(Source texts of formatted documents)
►
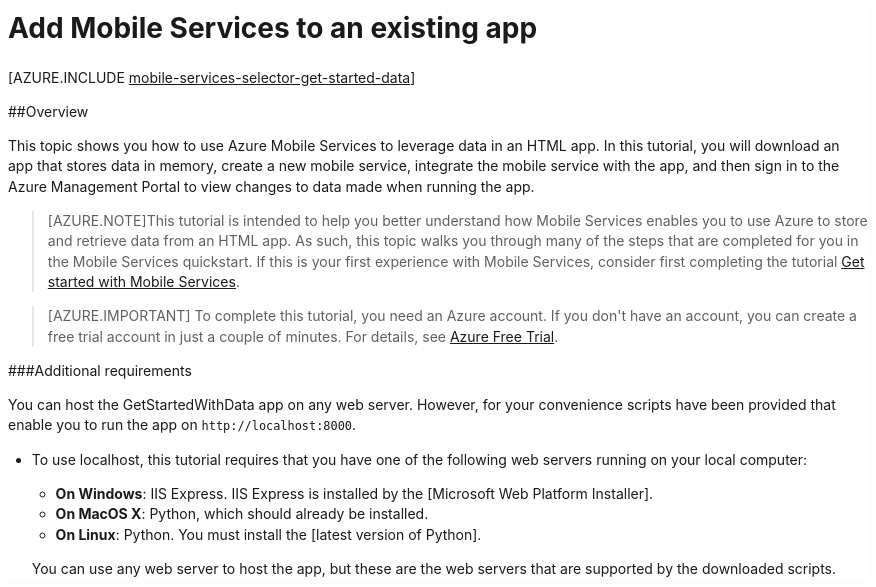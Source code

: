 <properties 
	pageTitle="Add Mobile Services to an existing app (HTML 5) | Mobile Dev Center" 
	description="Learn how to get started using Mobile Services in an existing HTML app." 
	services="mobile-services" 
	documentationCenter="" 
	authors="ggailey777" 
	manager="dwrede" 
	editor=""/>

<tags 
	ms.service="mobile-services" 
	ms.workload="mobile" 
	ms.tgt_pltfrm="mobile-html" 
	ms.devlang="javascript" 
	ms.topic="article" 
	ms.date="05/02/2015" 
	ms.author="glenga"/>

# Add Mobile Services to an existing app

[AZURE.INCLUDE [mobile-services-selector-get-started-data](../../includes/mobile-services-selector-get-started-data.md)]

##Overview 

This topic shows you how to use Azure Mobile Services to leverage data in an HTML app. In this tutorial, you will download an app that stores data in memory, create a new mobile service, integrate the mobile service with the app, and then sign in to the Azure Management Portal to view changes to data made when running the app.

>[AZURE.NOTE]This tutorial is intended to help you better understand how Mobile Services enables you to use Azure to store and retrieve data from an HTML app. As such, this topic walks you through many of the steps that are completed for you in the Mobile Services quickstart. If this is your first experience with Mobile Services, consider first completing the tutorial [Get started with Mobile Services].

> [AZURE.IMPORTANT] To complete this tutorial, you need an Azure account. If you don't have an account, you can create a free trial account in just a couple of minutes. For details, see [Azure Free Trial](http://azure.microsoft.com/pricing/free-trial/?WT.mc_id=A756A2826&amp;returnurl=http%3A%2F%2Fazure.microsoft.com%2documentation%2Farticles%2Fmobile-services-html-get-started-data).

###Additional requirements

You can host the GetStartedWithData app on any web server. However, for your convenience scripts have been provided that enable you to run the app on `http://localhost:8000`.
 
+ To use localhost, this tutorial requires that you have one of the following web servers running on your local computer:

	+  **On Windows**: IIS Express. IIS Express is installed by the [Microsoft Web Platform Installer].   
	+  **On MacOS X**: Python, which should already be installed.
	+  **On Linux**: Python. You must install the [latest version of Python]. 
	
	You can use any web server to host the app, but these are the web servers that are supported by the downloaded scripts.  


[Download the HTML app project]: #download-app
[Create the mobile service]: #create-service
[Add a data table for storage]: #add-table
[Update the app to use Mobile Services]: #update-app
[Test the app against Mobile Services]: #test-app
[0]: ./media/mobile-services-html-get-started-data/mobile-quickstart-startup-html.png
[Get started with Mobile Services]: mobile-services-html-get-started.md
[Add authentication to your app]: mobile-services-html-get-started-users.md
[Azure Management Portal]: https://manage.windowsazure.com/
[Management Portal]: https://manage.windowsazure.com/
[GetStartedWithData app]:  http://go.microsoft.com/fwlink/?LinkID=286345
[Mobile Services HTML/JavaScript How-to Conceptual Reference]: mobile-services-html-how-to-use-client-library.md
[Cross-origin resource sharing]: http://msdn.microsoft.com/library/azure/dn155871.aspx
◄
:: TASK REQUIREMENTS ::
Count how many lines in the records hold the string "Python"; reply with the number alone.

:: TASK SOLUTION ::
2